Task requirements » Across the records below, how many lines include the string "user"? State the number and nothing more.

═════ Study material

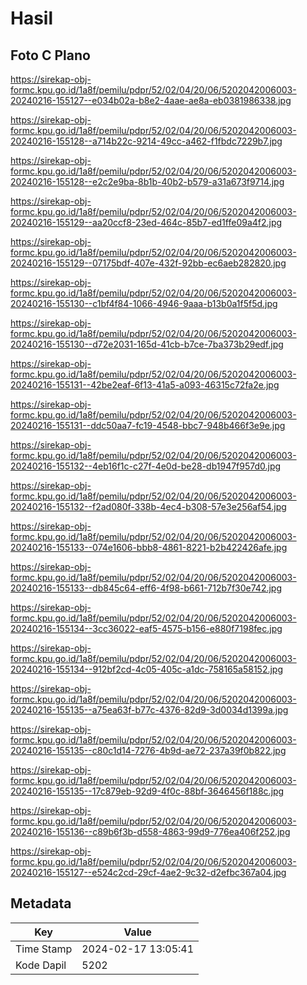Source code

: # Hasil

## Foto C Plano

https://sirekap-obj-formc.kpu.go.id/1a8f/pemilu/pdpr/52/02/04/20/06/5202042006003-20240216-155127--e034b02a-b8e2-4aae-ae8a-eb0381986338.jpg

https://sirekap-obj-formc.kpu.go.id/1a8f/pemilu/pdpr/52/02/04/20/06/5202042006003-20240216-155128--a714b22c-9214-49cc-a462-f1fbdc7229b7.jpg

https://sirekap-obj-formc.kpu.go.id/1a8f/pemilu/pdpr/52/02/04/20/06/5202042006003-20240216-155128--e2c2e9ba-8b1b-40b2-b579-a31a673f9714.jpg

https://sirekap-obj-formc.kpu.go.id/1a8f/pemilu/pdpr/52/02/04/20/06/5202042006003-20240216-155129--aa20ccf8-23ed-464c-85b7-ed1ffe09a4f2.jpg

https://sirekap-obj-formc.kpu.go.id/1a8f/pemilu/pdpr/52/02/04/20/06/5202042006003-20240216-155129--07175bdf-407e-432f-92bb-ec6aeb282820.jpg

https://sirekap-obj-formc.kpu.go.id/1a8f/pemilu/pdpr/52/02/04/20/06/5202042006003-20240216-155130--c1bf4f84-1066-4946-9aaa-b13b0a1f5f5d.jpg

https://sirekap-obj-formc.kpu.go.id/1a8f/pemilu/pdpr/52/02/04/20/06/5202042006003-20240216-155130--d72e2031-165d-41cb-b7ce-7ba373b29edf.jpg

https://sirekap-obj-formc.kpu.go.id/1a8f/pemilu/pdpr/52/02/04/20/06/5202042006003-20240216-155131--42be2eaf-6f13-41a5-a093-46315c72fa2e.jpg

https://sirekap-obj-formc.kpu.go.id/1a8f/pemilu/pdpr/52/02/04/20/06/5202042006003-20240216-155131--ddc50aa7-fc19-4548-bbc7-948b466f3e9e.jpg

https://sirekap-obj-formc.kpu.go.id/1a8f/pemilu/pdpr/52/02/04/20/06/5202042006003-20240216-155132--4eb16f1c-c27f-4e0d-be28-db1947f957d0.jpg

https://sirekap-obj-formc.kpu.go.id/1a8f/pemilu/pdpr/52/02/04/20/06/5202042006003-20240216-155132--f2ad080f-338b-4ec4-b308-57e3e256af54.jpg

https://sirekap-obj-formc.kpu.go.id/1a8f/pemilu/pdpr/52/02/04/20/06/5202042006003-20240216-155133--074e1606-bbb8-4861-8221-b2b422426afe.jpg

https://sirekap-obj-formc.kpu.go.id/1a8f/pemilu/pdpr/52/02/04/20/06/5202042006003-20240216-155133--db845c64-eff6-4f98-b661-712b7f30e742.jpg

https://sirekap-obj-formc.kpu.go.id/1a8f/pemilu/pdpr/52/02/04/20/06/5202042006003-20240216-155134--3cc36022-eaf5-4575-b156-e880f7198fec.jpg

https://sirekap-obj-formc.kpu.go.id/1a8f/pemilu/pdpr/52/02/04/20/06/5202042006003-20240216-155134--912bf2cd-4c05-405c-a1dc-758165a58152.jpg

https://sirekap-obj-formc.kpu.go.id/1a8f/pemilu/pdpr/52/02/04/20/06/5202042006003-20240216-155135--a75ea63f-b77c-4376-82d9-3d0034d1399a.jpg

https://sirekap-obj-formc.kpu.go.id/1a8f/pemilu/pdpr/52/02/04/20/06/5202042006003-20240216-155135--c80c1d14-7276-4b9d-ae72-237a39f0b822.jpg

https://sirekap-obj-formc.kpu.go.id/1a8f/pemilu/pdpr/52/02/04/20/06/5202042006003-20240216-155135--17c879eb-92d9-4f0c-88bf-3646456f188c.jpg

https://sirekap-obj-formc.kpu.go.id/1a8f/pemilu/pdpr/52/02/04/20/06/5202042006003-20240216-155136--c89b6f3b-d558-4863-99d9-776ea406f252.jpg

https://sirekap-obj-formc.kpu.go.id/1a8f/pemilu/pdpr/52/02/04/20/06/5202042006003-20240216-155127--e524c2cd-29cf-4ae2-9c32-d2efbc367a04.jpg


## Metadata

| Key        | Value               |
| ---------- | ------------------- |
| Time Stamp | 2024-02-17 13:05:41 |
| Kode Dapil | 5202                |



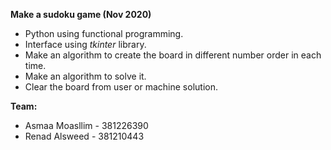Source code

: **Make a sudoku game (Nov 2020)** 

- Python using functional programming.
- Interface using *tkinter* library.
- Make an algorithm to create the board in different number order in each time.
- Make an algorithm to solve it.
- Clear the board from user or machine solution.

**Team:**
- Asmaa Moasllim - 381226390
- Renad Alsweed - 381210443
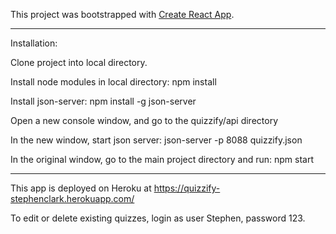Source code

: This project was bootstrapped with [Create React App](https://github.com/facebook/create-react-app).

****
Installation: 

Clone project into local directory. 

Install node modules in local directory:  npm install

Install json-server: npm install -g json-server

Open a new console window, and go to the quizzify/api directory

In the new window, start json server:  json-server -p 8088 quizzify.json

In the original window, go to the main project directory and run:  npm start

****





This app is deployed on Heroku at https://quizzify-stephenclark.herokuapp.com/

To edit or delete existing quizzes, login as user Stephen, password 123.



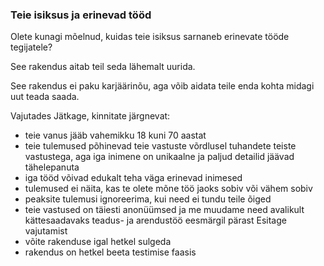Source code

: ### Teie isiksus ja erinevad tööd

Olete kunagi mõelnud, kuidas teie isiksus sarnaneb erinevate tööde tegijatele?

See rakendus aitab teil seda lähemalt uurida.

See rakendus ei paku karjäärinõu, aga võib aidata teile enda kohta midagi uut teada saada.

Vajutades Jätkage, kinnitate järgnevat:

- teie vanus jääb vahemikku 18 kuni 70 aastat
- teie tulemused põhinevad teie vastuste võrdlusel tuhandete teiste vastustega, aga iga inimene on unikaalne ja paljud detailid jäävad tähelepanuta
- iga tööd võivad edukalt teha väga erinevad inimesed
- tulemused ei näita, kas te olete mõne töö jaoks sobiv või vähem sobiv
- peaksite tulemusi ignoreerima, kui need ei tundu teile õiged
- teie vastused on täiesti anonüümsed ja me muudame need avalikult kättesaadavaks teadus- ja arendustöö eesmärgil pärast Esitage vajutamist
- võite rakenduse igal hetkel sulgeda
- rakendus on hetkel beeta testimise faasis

══════════

Answer space » 2